> EXERCISE DATA

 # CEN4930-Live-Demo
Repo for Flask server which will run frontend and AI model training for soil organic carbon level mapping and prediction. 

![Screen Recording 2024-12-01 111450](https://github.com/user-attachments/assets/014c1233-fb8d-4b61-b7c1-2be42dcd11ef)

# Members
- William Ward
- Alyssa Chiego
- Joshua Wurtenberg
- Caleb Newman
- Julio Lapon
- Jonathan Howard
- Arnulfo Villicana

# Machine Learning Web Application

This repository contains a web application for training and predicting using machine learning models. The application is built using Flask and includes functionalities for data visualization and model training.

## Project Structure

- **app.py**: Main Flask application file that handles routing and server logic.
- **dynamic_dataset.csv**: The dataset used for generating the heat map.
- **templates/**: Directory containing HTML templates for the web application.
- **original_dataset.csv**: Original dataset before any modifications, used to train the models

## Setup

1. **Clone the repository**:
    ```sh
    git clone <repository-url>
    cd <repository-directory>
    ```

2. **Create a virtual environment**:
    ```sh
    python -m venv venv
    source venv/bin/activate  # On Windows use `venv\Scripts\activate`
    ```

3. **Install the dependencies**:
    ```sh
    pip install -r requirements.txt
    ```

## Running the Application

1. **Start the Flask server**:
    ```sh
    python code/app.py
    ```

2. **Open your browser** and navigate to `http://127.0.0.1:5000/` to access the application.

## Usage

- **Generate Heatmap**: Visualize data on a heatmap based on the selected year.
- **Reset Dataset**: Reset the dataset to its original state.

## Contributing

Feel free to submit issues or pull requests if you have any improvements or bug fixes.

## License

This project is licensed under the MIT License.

> WHAT TO PRODUCE
The listing must be repeated in full, with nothing altered.

> TASK SOLUTION
 # CEN4930-Live-Demo
Repo for Flask server which will run frontend and AI model training for soil organic carbon level mapping and prediction. 

![Screen Recording 2024-12-01 111450](https://github.com/user-attachments/assets/014c1233-fb8d-4b61-b7c1-2be42dcd11ef)

# Members
- William Ward
- Alyssa Chiego
- Joshua Wurtenberg
- Caleb Newman
- Julio Lapon
- Jonathan Howard
- Arnulfo Villicana

# Machine Learning Web Application

This repository contains a web application for training and predicting using machine learning models. The application is built using Flask and includes functionalities for data visualization and model training.

## Project Structure

- **app.py**: Main Flask application file that handles routing and server logic.
- **dynamic_dataset.csv**: The dataset used for generating the heat map.
- **templates/**: Directory containing HTML templates for the web application.
- **original_dataset.csv**: Original dataset before any modifications, used to train the models

## Setup

1. **Clone the repository**:
    ```sh
    git clone <repository-url>
    cd <repository-directory>
    ```

2. **Create a virtual environment**:
    ```sh
    python -m venv venv
    source venv/bin/activate  # On Windows use `venv\Scripts\activate`
    ```

3. **Install the dependencies**:
    ```sh
    pip install -r requirements.txt
    ```

## Running the Application

1. **Start the Flask server**:
    ```sh
    python code/app.py
    ```

2. **Open your browser** and navigate to `http://127.0.0.1:5000/` to access the application.

## Usage

- **Generate Heatmap**: Visualize data on a heatmap based on the selected year.
- **Reset Dataset**: Reset the dataset to its original state.

## Contributing

Feel free to submit issues or pull requests if you have any improvements or bug fixes.

## License

This project is licensed under the MIT License.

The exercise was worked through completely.